Biochemical analysis of interleukin‐2 receptor β chain phosphorylation by p56 lck

Tyrosine phosphorylation of multiple proteins, including the receptor itself, is an initial event in IL‐2 signaling and leads to recruitment of SH2 or PTB domain‐containing proteins to the receptor. In this study, we have used subdomains of the IL‐2 receptor β chain (IL‐2Rβ) expressed in Escherichia coli as GST fusion proteins to identify the tyrosine residues that could be phosphorylated by p56 lck , one of the critical tyrosine kinases activated by IL‐2. We report that recombinant p56 lck phosphorylates in vitro tyrosine residues within the IL‐2Rβ chain but not those within the IL‐2Rγ chain. p56 lck phosphorylates tyrosine residues 355, 358 and 361 but not 338 of the IL‐2Rβ chain acidic subdomain.
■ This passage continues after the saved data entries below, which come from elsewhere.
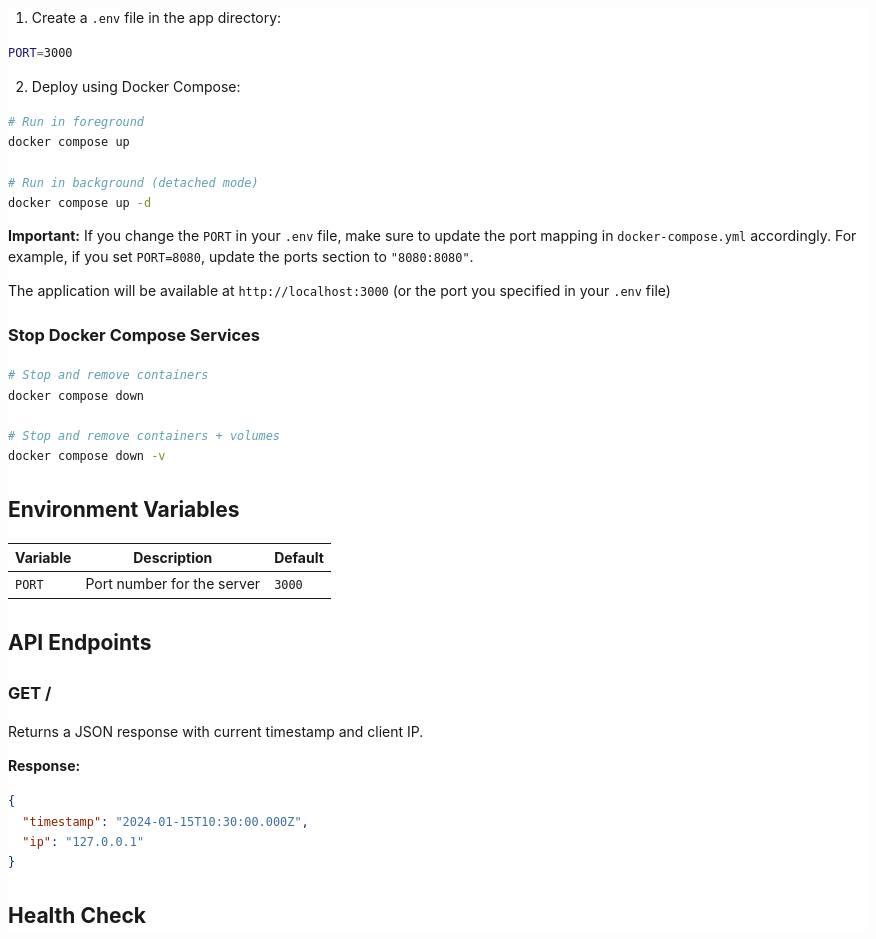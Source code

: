 1. Create a `.env` file in the app directory:

```bash
PORT=3000
```

2. Deploy using Docker Compose:

```bash
# Run in foreground
docker compose up

# Run in background (detached mode)
docker compose up -d
```

**Important:** If you change the `PORT` in your `.env` file, make sure to update the port mapping in `docker-compose.yml` accordingly. For example, if you set `PORT=8080`, update the ports section to `"8080:8080"`.

The application will be available at `http://localhost:3000` (or the port you specified in your `.env` file)

### Stop Docker Compose Services

```bash
# Stop and remove containers
docker compose down

# Stop and remove containers + volumes
docker compose down -v
```

## Environment Variables

| Variable | Description                | Default |
| -------- | -------------------------- | ------- |
| `PORT`   | Port number for the server | `3000`  |

## API Endpoints

### GET /

Returns a JSON response with current timestamp and client IP.

**Response:**

```json
{
  "timestamp": "2024-01-15T10:30:00.000Z",
  "ip": "127.0.0.1"
}
```

## Health Check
Interestingly, phosphorylation of Tyr‐358 appears to require the presence of either Tyr‐355 or Tyr‐361. p56 lck also phosphorylates very efficiently the two tyrosines present in the IL‐2Rβ chain C‐terminal region, Tyr‐392 and Tyr‐510. We also investigated the association of p56 lck with the IL‐2Rβ chain which was found to depend on a short stretch of the IL‐2Rβ chain acidic subdomain, and to be independent of the presence of its tyrosine residues.